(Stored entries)
• • • • • • •
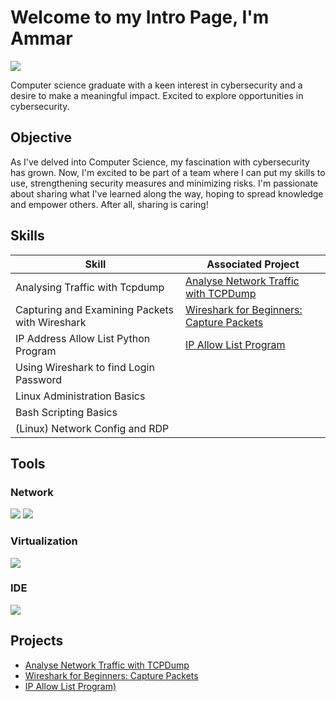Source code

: # Welcome to my Intro Page, I'm Ammar
<a href="https://www.linkedin.com/in/mohamedammar28/"><img src="https://img.shields.io/badge/-LinkedIn-0072b1?&style=for-the-badge&logo=linkedin&logoColor=white" /></a>

Computer science graduate with a keen interest in cybersecurity and a desire to make a meaningful impact. Excited to explore opportunities in cybersecurity.

## Objective
As I've delved into Computer Science, my fascination with cybersecurity has grown. Now, I'm excited to be part of a team where I can put my skills to use, strengthening security measures and minimizing risks. I'm passionate about sharing what I've learned along the way, hoping to spread knowledge and empower others. After all, sharing is caring!

## Skills

| **Skill**                                         | **Associated Project**        |
|-----------------------------------------------|----------------------------|
| Analysing Traffic with Tcpdump                | <a href="https://github.com/Ammarisanewbie/tcpdump/blob/main/README.md">Analyse Network Traffic with TCPDump</a>|
| Capturing and Examining Packets with Wireshark| <a href="https://github.com/Ammarisanewbie/UsingWireshark">Wireshark for Beginners: Capture Packets </a>|
| IP Address Allow List Python Program          | <a href="https://github.com/Ammarisanewbie/IP-AllowList">IP Allow List Program|
| Using Wireshark to find Login Password        | |
| Linux Administration Basics                   | |
| Bash Scripting Basics                         | |
| (Linux) Network Config and RDP                | |



## Tools

### Network
<div>
    <img src="https://img.shields.io/badge/-Wireshark-1679A7?&style=for-the-badge&logo=Wireshark&logoColor=white" />
    <img src="https://img.shields.io/badge/-Tcpdump-EF3B2D?&style=for-the-badge&logo=Tcpdump&logoColor=white" />
</div>

### Virtualization 
<div>
    <img src="https://img.shields.io/badge/-Oracle%20Virtual%20Box-EF3B2D?&style=for-the-badge&logo=Oracle&logoColor=white" />
</div>

### IDE
<div>
    <img src="https://img.shields.io/badge/-Visual%20Studio%20Code-007ACC?&style=for-the-badge&logo=Visual%20Studio%20Code&logoColor=white" />
</div>


## Projects
- <a href="https://github.com/Ammarisanewbie/tcpdump/blob/main/README.md">Analyse Network Traffic with TCPDump</a>
- <a href="https://github.com/Ammarisanewbie/UsingWireshark">Wireshark for Beginners: Capture Packets </a>
- <a href="https://github.com/Ammarisanewbie/IP-AllowList">IP Allow List Program)

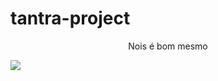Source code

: # tantra-project

<p style="text-align: center;">Nois é bom mesmo</p>

<img src="https://www.dicasdopadrinho.com/wp-content/uploads/2022/01/Efeito-fenix_00000-1024x955.png">

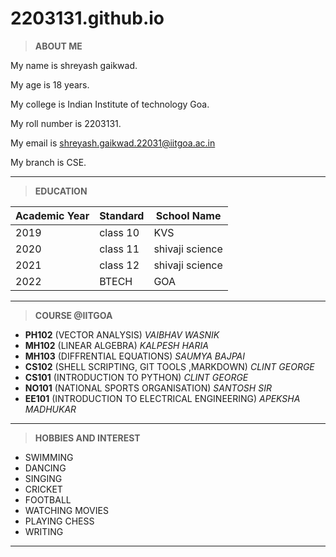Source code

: # 2203131.github.io


>**ABOUT ME**

My name is shreyash gaikwad.

My age is 18 years.

My college is Indian Institute of technology Goa.

My roll number is 2203131.

My email is shreyash.gaikwad.22031@iitgoa.ac.in

My branch is CSE.

-----

>**EDUCATION**

| Academic Year | Standard | School Name |
| --- | --- | --- |
| 2019 | class 10 | KVS |
| 2020 | class 11 | shivaji science |
| 2021 | class 12 | shivaji science |
| 2022 | BTECH | GOA | 
------

>**COURSE @IITGOA**

- **PH102** (VECTOR ANALYSIS) *VAIBHAV WASNIK*
- **MH102** (LINEAR ALGEBRA) *KALPESH HARIA*
- **MH103** (DIFFRENTIAL EQUATIONS) *SAUMYA BAJPAI*
- **CS102** (SHELL SCRIPTING, GIT TOOLS ,MARKDOWN) *CLINT GEORGE*
- **CS101** (INTRODUCTION TO PYTHON) *CLINT GEORGE*
- **NO101** (NATIONAL SPORTS ORGANISATION) *SANTOSH SIR*
- **EE101** (INTRODUCTION TO ELECTRICAL ENGINEERING) *APEKSHA MADHUKAR*
-------

>**HOBBIES AND INTEREST**

- SWIMMING
- DANCING
- SINGING
- CRICKET
- FOOTBALL
- WATCHING MOVIES
- PLAYING CHESS
- WRITING
---------
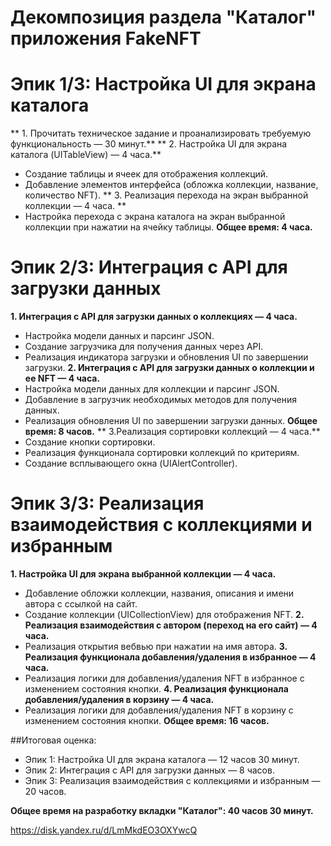 # Декомпозиция раздела "Каталог" приложения FakeNFT

# Эпик 1/3: Настройка UI для экрана каталога
** 1. Прочитать техническое задание и проанализировать требуемую функциональность — 30 минут.**
** 2. Настройка UI для экрана каталога (UITableView) — 4 часа.**
- Создание таблицы и ячеек для отображения коллекций.
- Добавление элементов интерфейса (обложка коллекции, название, количество NFT).
** 3. Реализация перехода на экран выбранной коллекции — 4 часа. **
- Настройка перехода с экрана каталога на экран выбранной коллекции при нажатии на ячейку таблицы.
**Общее время: 4 часа.**

# Эпик 2/3: Интеграция с API для загрузки данных
**1. Интеграция с API для загрузки данных о коллекциях — 4 часа.**
- Настройка модели данных и парсинг JSON.
- Создание загрузчика для получения данных через API.
- Реализация индикатора загрузки и обновления UI по завершении загрузки.
**2. Интеграция с API для загрузки данных о коллекции и ее NFT — 4 часа.**
- Настройка модели данных для коллекции и парсинг JSON.
- Добавление в загрузчик необходимых методов для получения данных.
- Реализация обновления UI по завершении загрузки данных.
**Общее время: 8 часов.**
** 3.Реализация сортировки коллекций — 4 часа.**
- Создание кнопки сортировки.
- Реализация функционала сортировки коллекций по критериям.
- Создание всплывающего окна (UIAlertController).

# Эпик 3/3: Реализация взаимодействия с коллекциями и избранным
**1. Настройка UI для экрана выбранной коллекции — 4 часа.**
- Добавление обложки коллекции, названия, описания и имени автора с ссылкой на сайт.
- Создание коллекции (UICollectionView) для отображения NFT.
**2. Реализация взаимодействия с автором (переход на его сайт) — 4 часа.**
- Реализация открытия вебвью при нажатии на имя автора.
**3. Реализация функционала добавления/удаления в избранное — 4 часа.**
- Реализация логики для добавления/удаления NFT в избранное с изменением состояния кнопки.
**4. Реализация функционала добавления/удаления в корзину — 4 часа.**
- Реализация логики для добавления/удаления NFT в корзину с изменением состояния кнопки.
**Общее время: 16 часов.**

##Итоговая оценка:
- Эпик 1: Настройка UI для экрана каталога — 12 часов 30 минут.
- Эпик 2: Интеграция с API для загрузки данных — 8 часов.
- Эпик 3: Реализация взаимодействия с коллекциями и избранным — 20 часов.

**Общее время на разработку вкладки "Каталог": 40 часов 30 минут.**


https://disk.yandex.ru/d/LmMkdEO3OXYwcQ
• • • • • • •
§ **WHAT THIS TASK INVOLVES**: Give nothing except how many lines of the records include "blob".

§ **TASK SOLUTION**: 2